The Passive DFM Conundrum
There are now 163 discretionary propositions in the UK – but very few make good use of passive funds. Which one is right for you?
Here is an interesting fact. There are now 163 discretionary fund manager (DFM) propositions in the UK, with a combined £243.8 (€309.2) billion of assets under management, according to the October newsletter from research house Defaqto.
That’s an awful lot of choice isn’t it?
But if you want to use ETFs in your portfolio, then the big DFM names – Brooks Macdonald, Smith & Williamson, Close Brothers, Brewin Dolphin – are not the places to call on. In fact, most DFMs are active fund houses and only use ETFs to make tactical decisions or to take a strong view on a certain sector, say, pharmaceuticals or financials, and do not tend to hold them for the long term.
Bearing in mind the rather narrow wading pool for passive-oriented DFMs, ETF.com interviewed around 20 UK-based managers over the past year on their investment philosophy, asset allocation, due diligence process and returns.
We found that those DFMs that are focused on, or build their portfolios around, ETF and passives - like 7IM, EBIP and Assetfirst - were confident and enthusiastic about the benefits of passive funds.
Amongst the others, which I don’t particularly want to name, the attitude seems somewhat lethargic.
We all know who I am talking about. It’s the popular active fund houses who decided somewhere along the line that, due to client demand, they would effectively bolt on a passive model portfolio – a second option if you like – and use the same asset allocation with both.
The pitch sounds good. Hand me the new, shiny marketing material.
But it turns out that what can be dressed up as a cheap and efficient response to client demand at launch can end up one or two years later as a shoddy, second-hand offering to clients, still struggling around the £10 million asset mark and pretty much forgotten about. The managers themselves are more used to visiting and interviewing analysts and fellow active managers than analysing tracking error or index replication method.
This lethargy comes across from my interviewees. I’ve incorporated two of my favourite comments collected during interviews from managers of passive portfolios:
“With active portfolios, the skill is where the analysts are out meeting fund managers and the whole review process and feedback from that. We can’t do that part of the process with passive fund managers.”
“Active management is generally superior to passive investing.”
I’ve even interviewed a structured product provider that decided to offer a range of low volatility passive funds, which cost well above the market average and were stuffed full of derivatives. In my opinion, it seemed to be a clever marketing tool rather than a wise investment.
All this makes me wonder; Are active DFM’s use of passive portfolios just a bad experiment? A knee-jerk reaction, if you will, to the fashionable passive fund, and a quick response to the RDR and the so-called “orphaned” clients who can no longer afford to pay for advice?
I can’t give a definitive answer on that.

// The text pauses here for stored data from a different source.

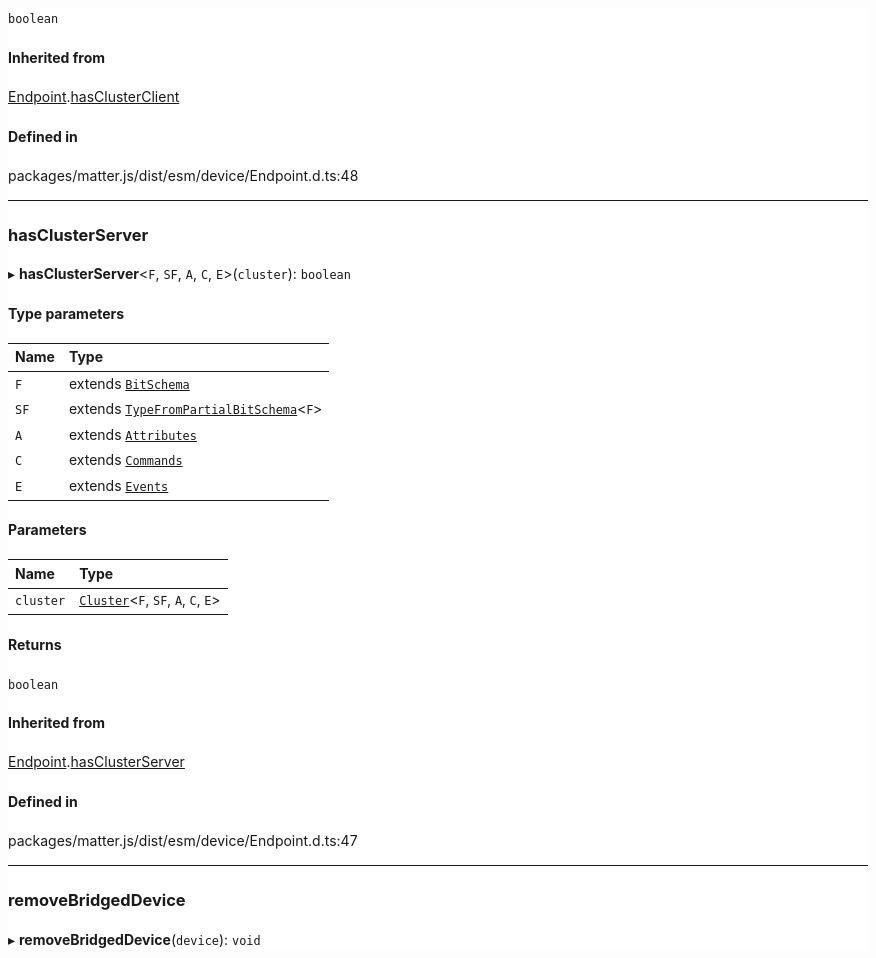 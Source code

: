 `boolean`

#### Inherited from

[Endpoint](exports_device.Endpoint.md).[hasClusterClient](exports_device.Endpoint.md#hasclusterclient)

#### Defined in

packages/matter.js/dist/esm/device/Endpoint.d.ts:48

___

### hasClusterServer

▸ **hasClusterServer**\<`F`, `SF`, `A`, `C`, `E`\>(`cluster`): `boolean`

#### Type parameters

| Name | Type |
| :------ | :------ |
| `F` | extends [`BitSchema`](../modules/exports_schema.md#bitschema) |
| `SF` | extends [`TypeFromPartialBitSchema`](../modules/exports_schema.md#typefrompartialbitschema)\<`F`\> |
| `A` | extends [`Attributes`](../interfaces/exports_cluster.Attributes.md) |
| `C` | extends [`Commands`](../interfaces/exports_cluster.Commands.md) |
| `E` | extends [`Events`](../interfaces/exports_cluster.Events.md) |

#### Parameters

| Name | Type |
| :------ | :------ |
| `cluster` | [`Cluster`](../interfaces/exports_cluster.Cluster.md)\<`F`, `SF`, `A`, `C`, `E`\> |

#### Returns

`boolean`

#### Inherited from

[Endpoint](exports_device.Endpoint.md).[hasClusterServer](exports_device.Endpoint.md#hasclusterserver)

#### Defined in

packages/matter.js/dist/esm/device/Endpoint.d.ts:47

___

### removeBridgedDevice

▸ **removeBridgedDevice**(`device`): `void`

What I do know, though, is that a passive fund may only be designed to track its index, but it is not a faceless entity. Choosing a product, once your asset allocation is in place, should require as much due diligence and structured thought process as when picking an active fund. What index does it track? How concentrated is the index? What is the spread, the tracking difference, the tracking error? What are the trading volumes?
These are just some of the many questions to which I didn’t always get many answers.

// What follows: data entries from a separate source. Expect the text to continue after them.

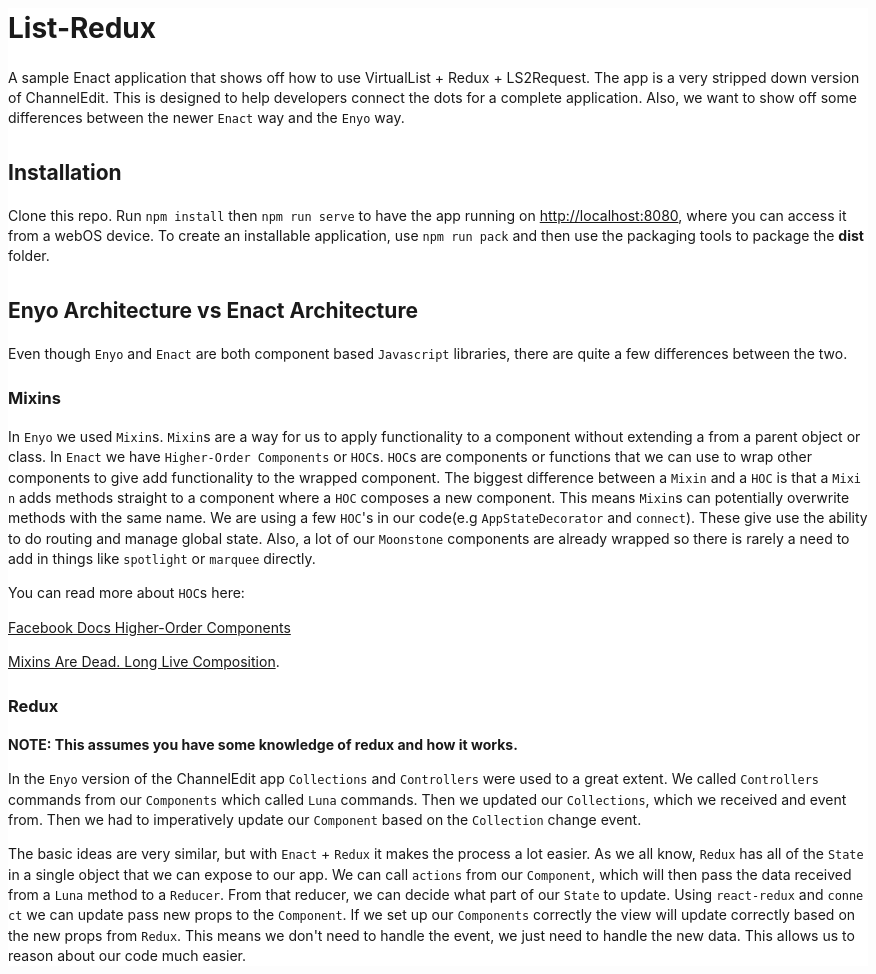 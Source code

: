 # List-Redux

A sample Enact application that shows off how to use VirtualList + Redux + LS2Request. The app is a very stripped down version of ChannelEdit. This is designed to help developers connect the dots for a  complete application. Also, we want to show off some differences between the newer `Enact` way and the `Enyo` way.

## Installation 

Clone this repo. Run `npm install` then `npm run serve` to have the app running on [http://localhost:8080](http://localhost:8080), where you can access it from a webOS device. To create an installable application, use `npm run pack` and then use the packaging tools to package the **dist** folder.

## Enyo Architecture vs Enact Architecture

Even though `Enyo` and `Enact` are both component based `Javascript` libraries, there are quite a few differences between the two.

### Mixins

In `Enyo` we used `Mixin`s. `Mixin`s are a way for us to apply functionality to a component without extending a from a parent object or class. In `Enact` we have `Higher-Order Components` or `HOC`s. `HOC`s are components or functions that we can use to wrap other components to give add functionality to the wrapped component. The biggest difference between a `Mixin` and a `HOC` is that a `Mixin` adds methods straight to a component where a `HOC` composes a new component. This means `Mixin`s can potentially overwrite methods with the same name. We are using a few `HOC`'s in our code(e.g `AppStateDecorator` and `connect`). These give use the ability to do routing and manage global state. Also, a lot of our `Moonstone` components are already wrapped so there is rarely a need to add in things like `spotlight` or `marquee` directly.

You can read more about `HOC`s here:

[Facebook Docs Higher-Order Components](https://facebook.github.io/react/docs/higher-order-components.html)

[Mixins Are Dead. Long Live Composition](https://medium.com/@dan_abramov/mixins-are-dead-long-live-higher-order-components-94a0d2f9e750#.2lgpctscu).

### Redux

**NOTE: This assumes you have some knowledge of redux and how it works.**

In the `Enyo` version of the ChannelEdit app `Collections` and `Controllers` were used to a great extent. We called `Controllers` commands from our `Components` which called `Luna` commands. Then we updated our `Collections`, which we received and event from. Then we had to imperatively update our `Component` based on the `Collection` change event.

The basic ideas are very similar, but with `Enact` + `Redux` it makes the process a lot easier. As we all know, `Redux` has all of the `State` in a single object that we can expose to our app. We can call `actions` from our `Component`, which will then pass the data received from a `Luna` method to a `Reducer`. From that reducer, we can decide what part of our `State` to update. Using `react-redux` and `connect` we can update pass new props to the `Component`. If we set up our `Components` correctly the view will update correctly based on the new props from `Redux`. This means we don't need to handle the event, we just need to handle the new data. This allows us to reason about our code much easier.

Ultimately, upwards-grinding equity markets have helped active houses to produce returns for clients from passive portfolios by picking the cheapest products from the well-known brands like Vanguard and Legal & General, and they feel safe from scrutiny.
This may not be the case for much longer if global growth heads south and capital markets follow. The emphasis on picking the right products will be far greater, and the scrutiny of the underlying index and the ETF issuer will have to step up. DFMs, and advisers, will also have to shake the attitude that passive funds are the default option for poorer clients.
Perhaps people need reminding, almost two years after the RDR: a passive portfolio does not mean we have to be passive about investing.